Office of Management and Budget
Section B
Supporting Statement
For
Case Studies in Patient-Centered Care Collaboration to
Improve Minority Health
July 2011
(Revised, June 2012)
Prepared for:
Office of Minority Health
U.S. Department of Health and Human Services
The Tower Building
1101 Wooton Parkway, Suite 600
Rockville, MD 20852
Prepared by:
Westat
1650 Research Boulevard
Rockville, MD 20850
Section Page
B. Statistical Methods 1
1. Respondent Universe and Sampling Methods 1
2. Information Collection Procedures 6
3. Methods to Maximize Response Rates 7
4. Tests of Procedures 8
5. Statistical Consultants 9
References 9
Exhibits
2 Chicago Hub Preliminary Stats for Targeted Residents of Lawndale Christian Health Center (LCHC) Facilities 2
3 Target Population Demographics: Houston Housing Authority (HHA) Sites 3
4 Houston Hub Preliminary Stats for Targeted Residents of Houston Housing Authority Facilities by Health Condition: Lylerly and Bellerive Only 3
While not a program evaluation per se, the goal of this project is to improve our understanding of what is necessary to facilitate the dissemination of evidence based CER. To that end, a case study methodology is being employed to address the study objectives using focus groups, surveys, and key informant interviews.
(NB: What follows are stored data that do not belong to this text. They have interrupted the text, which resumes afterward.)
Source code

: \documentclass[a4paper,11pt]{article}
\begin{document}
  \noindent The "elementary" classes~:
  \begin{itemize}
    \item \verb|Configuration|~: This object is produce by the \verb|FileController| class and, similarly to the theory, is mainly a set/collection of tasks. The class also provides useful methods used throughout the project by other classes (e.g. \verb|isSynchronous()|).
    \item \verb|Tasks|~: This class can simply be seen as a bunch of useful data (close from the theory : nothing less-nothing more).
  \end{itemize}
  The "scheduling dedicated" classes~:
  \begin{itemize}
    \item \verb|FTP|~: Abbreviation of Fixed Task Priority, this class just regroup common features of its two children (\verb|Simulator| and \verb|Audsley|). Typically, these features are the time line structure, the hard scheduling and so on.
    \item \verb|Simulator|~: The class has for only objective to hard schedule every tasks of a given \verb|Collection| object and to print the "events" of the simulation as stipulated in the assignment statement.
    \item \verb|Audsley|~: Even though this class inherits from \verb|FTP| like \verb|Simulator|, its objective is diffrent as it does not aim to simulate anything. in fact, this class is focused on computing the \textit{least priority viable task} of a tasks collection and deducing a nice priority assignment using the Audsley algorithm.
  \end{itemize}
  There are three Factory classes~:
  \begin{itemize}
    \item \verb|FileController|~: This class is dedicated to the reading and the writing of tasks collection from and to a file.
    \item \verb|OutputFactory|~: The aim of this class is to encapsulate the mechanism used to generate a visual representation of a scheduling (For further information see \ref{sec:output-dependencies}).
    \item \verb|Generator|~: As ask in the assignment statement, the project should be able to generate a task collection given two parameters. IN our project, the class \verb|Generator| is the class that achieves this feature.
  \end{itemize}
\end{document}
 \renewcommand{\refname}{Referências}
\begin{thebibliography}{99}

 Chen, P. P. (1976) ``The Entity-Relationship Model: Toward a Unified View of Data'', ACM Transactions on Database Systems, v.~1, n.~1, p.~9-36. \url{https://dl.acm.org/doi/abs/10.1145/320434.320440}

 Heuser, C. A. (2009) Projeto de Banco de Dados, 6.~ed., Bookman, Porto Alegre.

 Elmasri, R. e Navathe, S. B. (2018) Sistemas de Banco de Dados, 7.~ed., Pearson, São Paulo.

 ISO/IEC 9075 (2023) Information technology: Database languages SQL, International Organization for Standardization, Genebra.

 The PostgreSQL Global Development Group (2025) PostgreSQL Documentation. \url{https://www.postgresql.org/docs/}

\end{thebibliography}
From that perspective the sample is purposeful in both the selection of the sites and the selection of the minority serving health providers (pharmacists, health educators, and clinic-based community health workers) and health center patients and residents of the public housing facilities (consumers) who are eligible to participate in the evidence-based programs based on their race/ethnicity and health condition.
Participants. In order to ensure a varied selection of patients to participate in each of the case studies, the following selection procedures are used.
For Chicago. The number of patients participating in the HELP intervention is: 50 African Americans and 50 Hispanics/Latinos from the Lawndale Christian Health Center (LCHC). A screening tool will be used to determine program eligibility for patients who receive services at the participating clinic and have diabetes or hypertension. The target health conditions are: hypertension, diabetes, and obesity. The selection criteria, for inclusion are: African Americans or Latinos; overweight or obese (BMI > 25) and Type 2 diabetes (Hb1A1c > 7.5) or hypertension; 18 to 65 years of age; non pregnant; ability to perform self-care; not travelling during the intervention period; and male or female. The criteria for exclusion are: psychiatric diagnoses, alcohol or substance abuse, seizures, myocardial infarction or stroke within past 6 months, terminal illness, pregnancy, and cognitive impairment.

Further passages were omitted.